§ **WORK ITEM**: Leave out the pictures and return every entry exactly as it appears.
*** Opening SOURCE INFORMATION ***
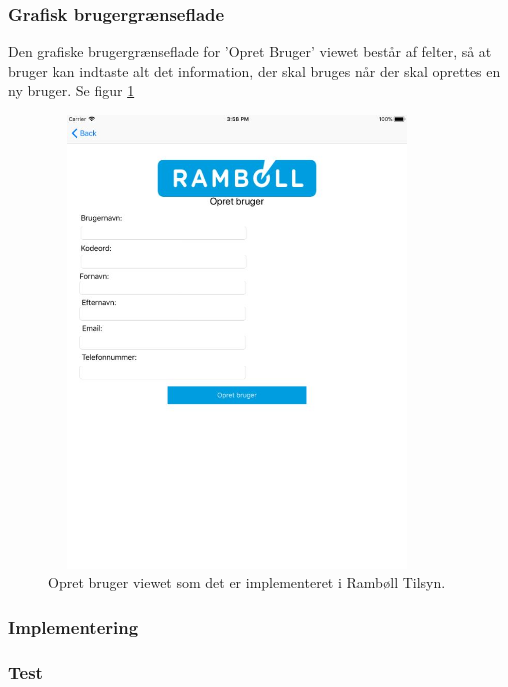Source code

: \subsubsection{Grafisk brugergrænseflade}
Den grafiske brugergrænseflade for 'Opret Bruger' viewet består af felter, så at bruger kan indtaste alt det information, der skal bruges når der skal oprettes en ny bruger. Se figur \ref{fig:OpretBrugerView}
\begin{figure}[H] %
	\centering
	\includegraphics[height=12cm, width=10cm]{Design/Applikation/OpretBruger/OpretBrugerView}
	\caption{Opret bruger viewet som det er implementeret i Rambøll Tilsyn.}
	\label{fig:OpretBrugerView}
\end{figure}

\subsubsection{Implementering}

\subsubsection{Test}

\clearpage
*** Closing SOURCE INFORMATION ***
§ **SOLUTION TO THIS PROBLEM**:
Source code

: \subsubsection{Grafisk brugergrænseflade}
Den grafiske brugergrænseflade for 'Opret Bruger' viewet består af felter, så at bruger kan indtaste alt det information, der skal bruges når der skal oprettes en ny bruger. Se figur \ref{fig:OpretBrugerView}
\begin{figure}[H] %
	\centering
	\includegraphics[height=12cm, width=10cm]{Design/Applikation/OpretBruger/OpretBrugerView}
	\caption{Opret bruger viewet som det er implementeret i Rambøll Tilsyn.}
	\label{fig:OpretBrugerView}
\end{figure}

\subsubsection{Implementering}

\subsubsection{Test}

\clearpage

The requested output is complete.